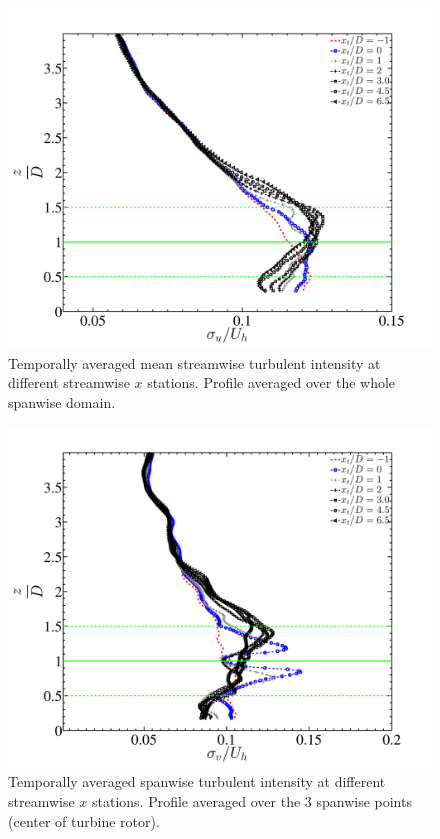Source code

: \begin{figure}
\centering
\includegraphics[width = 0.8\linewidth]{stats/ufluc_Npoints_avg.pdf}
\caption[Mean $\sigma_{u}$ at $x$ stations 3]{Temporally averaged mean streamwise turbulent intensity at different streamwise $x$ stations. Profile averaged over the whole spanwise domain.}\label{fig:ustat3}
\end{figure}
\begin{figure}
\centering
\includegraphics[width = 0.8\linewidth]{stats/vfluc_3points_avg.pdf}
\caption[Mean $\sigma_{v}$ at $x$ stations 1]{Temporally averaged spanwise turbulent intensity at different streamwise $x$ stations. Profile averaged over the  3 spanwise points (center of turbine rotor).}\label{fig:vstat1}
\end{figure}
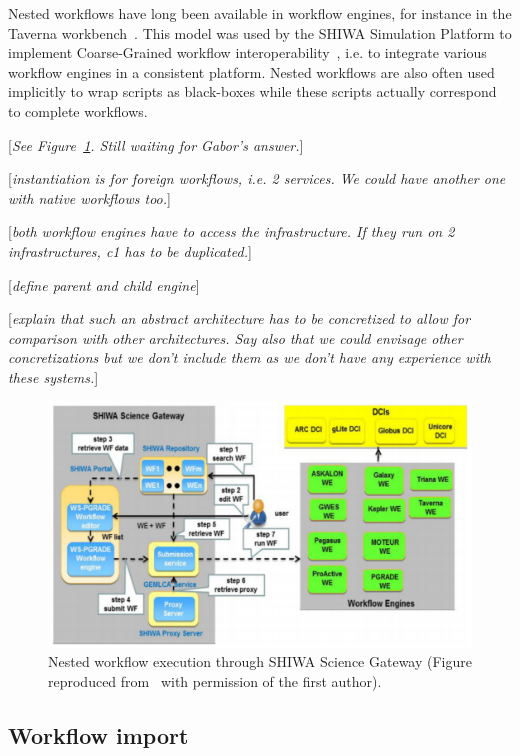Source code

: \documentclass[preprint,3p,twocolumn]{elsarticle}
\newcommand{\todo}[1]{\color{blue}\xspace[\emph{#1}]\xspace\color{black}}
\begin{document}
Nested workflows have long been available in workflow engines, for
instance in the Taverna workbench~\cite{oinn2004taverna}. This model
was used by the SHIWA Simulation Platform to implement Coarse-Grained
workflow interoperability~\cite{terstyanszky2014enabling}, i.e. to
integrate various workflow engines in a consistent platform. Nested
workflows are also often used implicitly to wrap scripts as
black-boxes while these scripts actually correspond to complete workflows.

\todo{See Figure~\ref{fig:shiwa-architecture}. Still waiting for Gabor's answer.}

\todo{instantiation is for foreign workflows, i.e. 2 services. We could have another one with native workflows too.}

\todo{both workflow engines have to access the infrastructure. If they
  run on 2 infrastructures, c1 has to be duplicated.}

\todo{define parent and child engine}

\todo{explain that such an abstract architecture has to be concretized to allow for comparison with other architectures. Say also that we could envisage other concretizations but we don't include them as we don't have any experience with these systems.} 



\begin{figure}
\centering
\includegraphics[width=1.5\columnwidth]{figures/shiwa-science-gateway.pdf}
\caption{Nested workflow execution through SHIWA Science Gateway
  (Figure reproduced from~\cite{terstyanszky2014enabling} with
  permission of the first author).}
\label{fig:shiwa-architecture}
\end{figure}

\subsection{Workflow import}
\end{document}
● ● ● ● ● ● ●
How many lines of these entries contain the string "begin"? Reply with the number alone.

ANSWER TO THIS EXERCISE | 4